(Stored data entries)
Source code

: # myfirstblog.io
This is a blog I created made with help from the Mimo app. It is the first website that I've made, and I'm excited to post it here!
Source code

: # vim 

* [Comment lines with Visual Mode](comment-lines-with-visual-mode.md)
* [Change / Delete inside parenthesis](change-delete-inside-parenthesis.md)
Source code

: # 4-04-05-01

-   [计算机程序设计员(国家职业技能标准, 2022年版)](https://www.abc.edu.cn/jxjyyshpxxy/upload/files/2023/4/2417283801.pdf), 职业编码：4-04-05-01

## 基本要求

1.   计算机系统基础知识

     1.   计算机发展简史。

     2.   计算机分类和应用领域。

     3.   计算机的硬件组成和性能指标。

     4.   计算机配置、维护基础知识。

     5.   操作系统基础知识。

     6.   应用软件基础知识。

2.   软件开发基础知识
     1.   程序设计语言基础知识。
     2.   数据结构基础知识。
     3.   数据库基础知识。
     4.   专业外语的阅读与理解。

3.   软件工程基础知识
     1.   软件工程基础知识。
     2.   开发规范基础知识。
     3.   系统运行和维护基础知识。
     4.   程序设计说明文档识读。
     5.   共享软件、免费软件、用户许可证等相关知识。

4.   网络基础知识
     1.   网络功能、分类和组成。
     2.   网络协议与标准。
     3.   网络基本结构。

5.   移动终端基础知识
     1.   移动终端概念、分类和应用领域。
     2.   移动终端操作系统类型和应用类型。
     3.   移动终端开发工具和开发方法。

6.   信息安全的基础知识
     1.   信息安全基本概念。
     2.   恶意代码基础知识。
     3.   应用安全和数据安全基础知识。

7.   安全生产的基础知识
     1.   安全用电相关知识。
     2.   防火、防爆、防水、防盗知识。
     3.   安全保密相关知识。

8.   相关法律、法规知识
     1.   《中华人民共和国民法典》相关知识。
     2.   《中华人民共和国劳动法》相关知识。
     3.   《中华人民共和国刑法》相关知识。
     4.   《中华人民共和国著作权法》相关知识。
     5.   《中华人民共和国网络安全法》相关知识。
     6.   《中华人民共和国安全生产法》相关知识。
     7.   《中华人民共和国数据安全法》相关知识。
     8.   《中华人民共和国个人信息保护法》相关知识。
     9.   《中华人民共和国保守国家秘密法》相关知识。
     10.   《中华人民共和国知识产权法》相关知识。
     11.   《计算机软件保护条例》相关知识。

**INSTRUCTIONS FOR THE TASK**
Every entry must be duplicated exactly as it stands.

**SOLUTION FOR THIS PROBLEM**
Source code

: # myfirstblog.io
This is a blog I created made with help from the Mimo app. It is the first website that I've made, and I'm excited to post it here!
Source code

: # vim 

* [Comment lines with Visual Mode](comment-lines-with-visual-mode.md)
* [Change / Delete inside parenthesis](change-delete-inside-parenthesis.md)
Source code

: # 4-04-05-01

-   [计算机程序设计员(国家职业技能标准, 2022年版)](https://www.abc.edu.cn/jxjyyshpxxy/upload/files/2023/4/2417283801.pdf), 职业编码：4-04-05-01

## 基本要求

1.   计算机系统基础知识

     1.   计算机发展简史。

     2.   计算机分类和应用领域。

     3.   计算机的硬件组成和性能指标。

     4.   计算机配置、维护基础知识。

     5.   操作系统基础知识。

     6.   应用软件基础知识。

2.   软件开发基础知识
     1.   程序设计语言基础知识。
     2.   数据结构基础知识。
     3.   数据库基础知识。
     4.   专业外语的阅读与理解。

3.   软件工程基础知识
     1.   软件工程基础知识。
     2.   开发规范基础知识。
     3.   系统运行和维护基础知识。
     4.   程序设计说明文档识读。
     5.   共享软件、免费软件、用户许可证等相关知识。

4.   网络基础知识
     1.   网络功能、分类和组成。
     2.   网络协议与标准。
     3.   网络基本结构。

5.   移动终端基础知识
     1.   移动终端概念、分类和应用领域。
     2.   移动终端操作系统类型和应用类型。
     3.   移动终端开发工具和开发方法。

6.   信息安全的基础知识
     1.   信息安全基本概念。
     2.   恶意代码基础知识。
     3.   应用安全和数据安全基础知识。

7.   安全生产的基础知识
     1.   安全用电相关知识。
     2.   防火、防爆、防水、防盗知识。
     3.   安全保密相关知识。

8.   相关法律、法规知识
     1.   《中华人民共和国民法典》相关知识。
     2.   《中华人民共和国劳动法》相关知识。
     3.   《中华人民共和国刑法》相关知识。
     4.   《中华人民共和国著作权法》相关知识。
     5.   《中华人民共和国网络安全法》相关知识。
     6.   《中华人民共和国安全生产法》相关知识。
     7.   《中华人民共和国数据安全法》相关知识。
     8.   《中华人民共和国个人信息保护法》相关知识。
     9.   《中华人民共和国保守国家秘密法》相关知识。
     10.   《中华人民共和国知识产权法》相关知识。
     11.   《计算机软件保护条例》相关知识。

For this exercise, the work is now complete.